I think the cutout was the only difference. Not completely versed on Cervelo literature though, but from what I remember, they are very similar in geo.

actually that degree or two on the ST does make a diff, if you move it back 1cm you should lose a deg, but that changes the muscle group and reach, so it's not a good compromise in most cases. 

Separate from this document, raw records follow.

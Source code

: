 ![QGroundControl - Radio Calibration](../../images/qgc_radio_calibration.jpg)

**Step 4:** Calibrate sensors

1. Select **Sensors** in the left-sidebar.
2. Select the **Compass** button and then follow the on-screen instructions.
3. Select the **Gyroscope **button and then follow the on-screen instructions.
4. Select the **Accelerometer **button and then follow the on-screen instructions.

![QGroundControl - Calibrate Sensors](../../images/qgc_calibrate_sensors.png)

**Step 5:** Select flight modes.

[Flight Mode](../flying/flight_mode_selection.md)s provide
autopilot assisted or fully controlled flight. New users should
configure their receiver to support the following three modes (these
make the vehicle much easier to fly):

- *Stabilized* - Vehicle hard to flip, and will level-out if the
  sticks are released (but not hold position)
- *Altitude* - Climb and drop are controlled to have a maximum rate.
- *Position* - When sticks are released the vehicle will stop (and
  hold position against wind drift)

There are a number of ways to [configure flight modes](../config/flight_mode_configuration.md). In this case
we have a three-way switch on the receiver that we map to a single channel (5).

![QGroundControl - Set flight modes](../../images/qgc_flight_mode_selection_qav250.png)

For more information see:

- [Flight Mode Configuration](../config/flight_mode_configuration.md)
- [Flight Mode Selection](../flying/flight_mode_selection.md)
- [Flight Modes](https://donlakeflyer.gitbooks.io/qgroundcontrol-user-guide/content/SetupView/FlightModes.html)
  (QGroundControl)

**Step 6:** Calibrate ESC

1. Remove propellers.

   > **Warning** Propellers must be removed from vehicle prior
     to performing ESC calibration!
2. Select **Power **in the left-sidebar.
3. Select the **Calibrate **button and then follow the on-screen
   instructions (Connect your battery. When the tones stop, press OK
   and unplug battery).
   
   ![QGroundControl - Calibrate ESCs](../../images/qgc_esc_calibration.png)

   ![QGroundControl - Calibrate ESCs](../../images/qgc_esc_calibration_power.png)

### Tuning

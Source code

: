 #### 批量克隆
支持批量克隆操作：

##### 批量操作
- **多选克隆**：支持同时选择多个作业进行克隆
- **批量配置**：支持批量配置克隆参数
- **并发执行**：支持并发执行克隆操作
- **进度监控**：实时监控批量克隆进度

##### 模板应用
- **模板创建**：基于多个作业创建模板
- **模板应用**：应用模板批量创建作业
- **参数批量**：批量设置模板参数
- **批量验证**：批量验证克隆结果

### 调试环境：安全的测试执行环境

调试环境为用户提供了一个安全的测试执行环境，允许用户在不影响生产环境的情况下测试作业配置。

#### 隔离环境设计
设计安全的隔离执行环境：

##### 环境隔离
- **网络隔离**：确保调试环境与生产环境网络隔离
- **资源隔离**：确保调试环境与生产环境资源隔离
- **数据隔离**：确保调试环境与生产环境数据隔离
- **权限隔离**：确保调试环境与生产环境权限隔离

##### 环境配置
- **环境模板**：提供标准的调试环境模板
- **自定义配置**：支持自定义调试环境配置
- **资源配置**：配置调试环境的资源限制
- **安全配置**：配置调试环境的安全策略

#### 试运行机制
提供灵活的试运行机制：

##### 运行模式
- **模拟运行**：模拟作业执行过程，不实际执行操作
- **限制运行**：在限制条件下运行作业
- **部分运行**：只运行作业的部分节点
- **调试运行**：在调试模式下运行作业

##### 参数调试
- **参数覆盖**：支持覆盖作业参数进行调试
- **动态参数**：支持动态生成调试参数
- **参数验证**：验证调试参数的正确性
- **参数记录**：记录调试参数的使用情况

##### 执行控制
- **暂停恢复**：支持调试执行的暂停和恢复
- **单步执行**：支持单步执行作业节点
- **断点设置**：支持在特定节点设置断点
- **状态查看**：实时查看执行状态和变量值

I did a lot of crazy stuff with mine, track, offroad, road, tri.. it's a versatile frame, and pretty damn good except for a few small things. Best of all, it feels damn fast always. I'm sure you'll be fine for a road race until you find something better. If you change the fork out for a road fork, I think it might make a big difference. different rake should help the handling a bit. with the TT fork, it steers and climbs like an elephant. give the fork change a try!


----------



## simplyhankk (Jan 30, 2008)

yes....mine actually came with a CL instead of a TT fork, and I guess that's why it always steers kind of quickly. Can you elaborate on the 1st post where you said about the quad muscles, where when the ride gets longer than 2hrs etc.? If the riding position is more efficient for a TT rider, wouldn't that benefit for a handlebar as well? 
I agree with the fast part-- I haven't ridden many other frames, but this one is rigid enough (and aero+skinny) makes it feel like it slices through the air. I wonder if it feels the same on those top-dollar P2C or P3C...or even P4...now that would break a bank to get. 
I'm just a little more concerned about the riding position which may lead to inefficient pedaling due to the geo, but I think I'd have to give it a try to feel it...thanks again


----------



## OneGear (Aug 19, 2005)

CL should help the situation a lot. the purpose of the development of the 78deg seat post was to actually conserve legs on the triathlon part of the run, and time trials, short high power exertions. There's no doubt you can generate a lot more power using quads... 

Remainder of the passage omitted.